### TASK STATEMENT
Search the records for the string "align", then copy each line that has it.

### Rendered images with source text
---+---

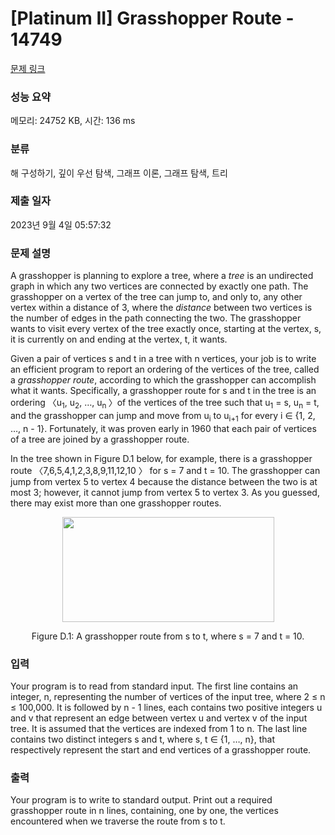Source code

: # [Platinum II] Grasshopper Route - 14749 

[문제 링크](https://www.acmicpc.net/problem/14749) 

### 성능 요약

메모리: 24752 KB, 시간: 136 ms

### 분류

해 구성하기, 깊이 우선 탐색, 그래프 이론, 그래프 탐색, 트리

### 제출 일자

2023년 9월 4일 05:57:32

### 문제 설명

<p>A grasshopper is planning to explore a tree, where a <em>tree</em> is an undirected graph in which any two vertices are connected by exactly one path. The grasshopper on a vertex of the tree can jump to, and only to, any other vertex within a distance of 3, where the <em>distance</em> between two vertices is the number of edges in the path connecting the two. The grasshopper wants to visit every vertex of the tree exactly once, starting at the vertex, s, it is currently on and ending at the vertex, t, it wants.</p>

<p>Given a pair of vertices s and t in a tree with n vertices, your job is to write an efficient program to report an ordering of the vertices of the tree, called a <em>grasshopper route</em>, according to which the grasshopper can accomplish what it wants. Specifically, a grasshopper route for s and t in the tree is an ordering 〈u<sub>1</sub>, u<sub>2</sub>, …, u<sub>n </sub>〉of the vertices of the tree such that u<sub>1</sub> = s, u<sub>n</sub> = t, and the grasshopper can jump and move from u<sub>i</sub> to u<sub>i+1</sub> for every i ∈ {1, 2, …, n - 1}. Fortunately, it was proven early in 1960 that each pair of vertices of a tree are joined by a grasshopper route.</p>

<p>In the tree shown in Figure D.1 below, for example, there is a grasshopper route 〈7,6,5,4,1,2,3,8,9,11,12,10 〉 for s = 7 and t = 10. The grasshopper can jump from vertex 5 to vertex 4 because the distance between the two is at most 3; however, it cannot jump from vertex 5 to vertex 3. As you guessed, there may exist more than one grasshopper routes.</p>

<p style="text-align: center;"><img alt="" src="" style="height:168px; width:339px"></p>

<p style="text-align: center;">Figure D.1: A grasshopper route from s to t, where s = 7 and t = 10.</p>

### 입력 

 <p>Your program is to read from standard input. The first line contains an integer, n, representing the number of vertices of the input tree, where 2 ≤ n ≤ 100,000. It is followed by n - 1 lines, each contains two positive integers u and v that represent an edge between vertex u and vertex v of the input tree. It is assumed that the vertices are indexed from 1 to n. The last line contains two distinct integers s and t, where s, t ∈ {1, …, n}, that respectively represent the start and end vertices of a grasshopper route.</p>

### 출력 

 <p>Your program is to write to standard output. Print out a required grasshopper route in n lines, containing, one by one, the vertices encountered when we traverse the route from s to t.</p>

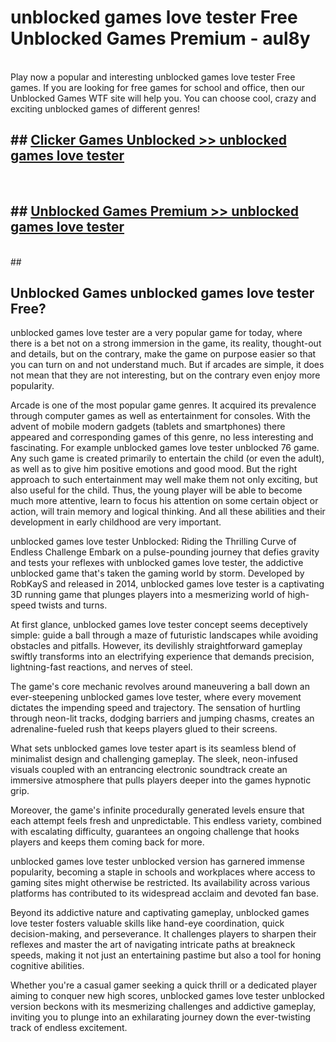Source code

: # unblocked games love tester Free Unblocked Games Premium - aul8y <br>
<br>
Play now a popular and interesting unblocked games love tester Free games. If you are looking for free games for school and office, then our Unblocked Games WTF site will help you. You can choose cool, crazy and exciting unblocked games of different genres!


## ##  [Clicker Games Unblocked >> unblocked games love tester](http://freeplayer.one?title=unblocked_games_love_tester&ref=M1)
  <br>

##  ## [Unblocked Games Premium >> unblocked games love tester](http://freeplayer.one?title=unblocked_games_love_tester&ref=M1)
  <br>
  ##



## Unblocked Games unblocked games love tester Free?

unblocked games love tester are a very popular game for today, where there is a bet not on a strong immersion in the game, its reality, thought-out and details, but on the contrary, make the game on purpose easier so that you can turn on and not understand much. But if arcades are simple, it does not mean that they are not interesting, but on the contrary even enjoy more popularity.

Arcade is one of the most popular game genres. It acquired its prevalence through computer games as well as entertainment for consoles. With the advent of mobile modern gadgets (tablets and smartphones) there appeared and corresponding games of this genre, no less interesting and fascinating. For example unblocked games love tester unblocked 76 game. Any such game is created primarily to entertain the child (or even the adult), as well as to give him positive emotions and good mood. But the right approach to such entertainment may well make them not only exciting, but also useful for the child. Thus, the young player will be able to become much more attentive, learn to focus his attention on some certain object or action, will train memory and logical thinking. And all these abilities and their development in early childhood are very important.

unblocked games love tester Unblocked: Riding the Thrilling Curve of Endless Challenge
Embark on a pulse-pounding journey that defies gravity and tests your reflexes with unblocked games love tester, the addictive unblocked game that's taken the gaming world by storm. Developed by RobKayS and released in 2014, unblocked games love tester is a captivating 3D running game that plunges players into a mesmerizing world of high-speed twists and turns.

At first glance, unblocked games love tester concept seems deceptively simple: guide a ball through a maze of futuristic landscapes while avoiding obstacles and pitfalls. However, its devilishly straightforward gameplay swiftly transforms into an electrifying experience that demands precision, lightning-fast reactions, and nerves of steel.

The game's core mechanic revolves around maneuvering a ball down an ever-steepening unblocked games love tester, where every movement dictates the impending speed and trajectory. The sensation of hurtling through neon-lit tracks, dodging barriers and jumping chasms, creates an adrenaline-fueled rush that keeps players glued to their screens.

What sets unblocked games love tester apart is its seamless blend of minimalist design and challenging gameplay. The sleek, neon-infused visuals coupled with an entrancing electronic soundtrack create an immersive atmosphere that pulls players deeper into the games hypnotic grip.

Moreover, the game's infinite procedurally generated levels ensure that each attempt feels fresh and unpredictable. This endless variety, combined with escalating difficulty, guarantees an ongoing challenge that hooks players and keeps them coming back for more.

unblocked games love tester unblocked version has garnered immense popularity, becoming a staple in schools and workplaces where access to gaming sites might otherwise be restricted. Its availability across various platforms has contributed to its widespread acclaim and devoted fan base.

Beyond its addictive nature and captivating gameplay, unblocked games love tester fosters valuable skills like hand-eye coordination, quick decision-making, and perseverance. It challenges players to sharpen their reflexes and master the art of navigating intricate paths at breakneck speeds, making it not just an entertaining pastime but also a tool for honing cognitive abilities.

Whether you're a casual gamer seeking a quick thrill or a dedicated player aiming to conquer new high scores, unblocked games love tester unblocked version beckons with its mesmerizing challenges and addictive gameplay, inviting you to plunge into an exhilarating journey down the ever-twisting track of endless excitement.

---+---

### FINISHED EXERCISE
<p style="text-align: center;"><img alt="" src="" style="height:168px; width:339px"></p>
<p style="text-align: center;">Figure D.1: A grasshopper route from s to t, where s = 7 and t = 10.</p>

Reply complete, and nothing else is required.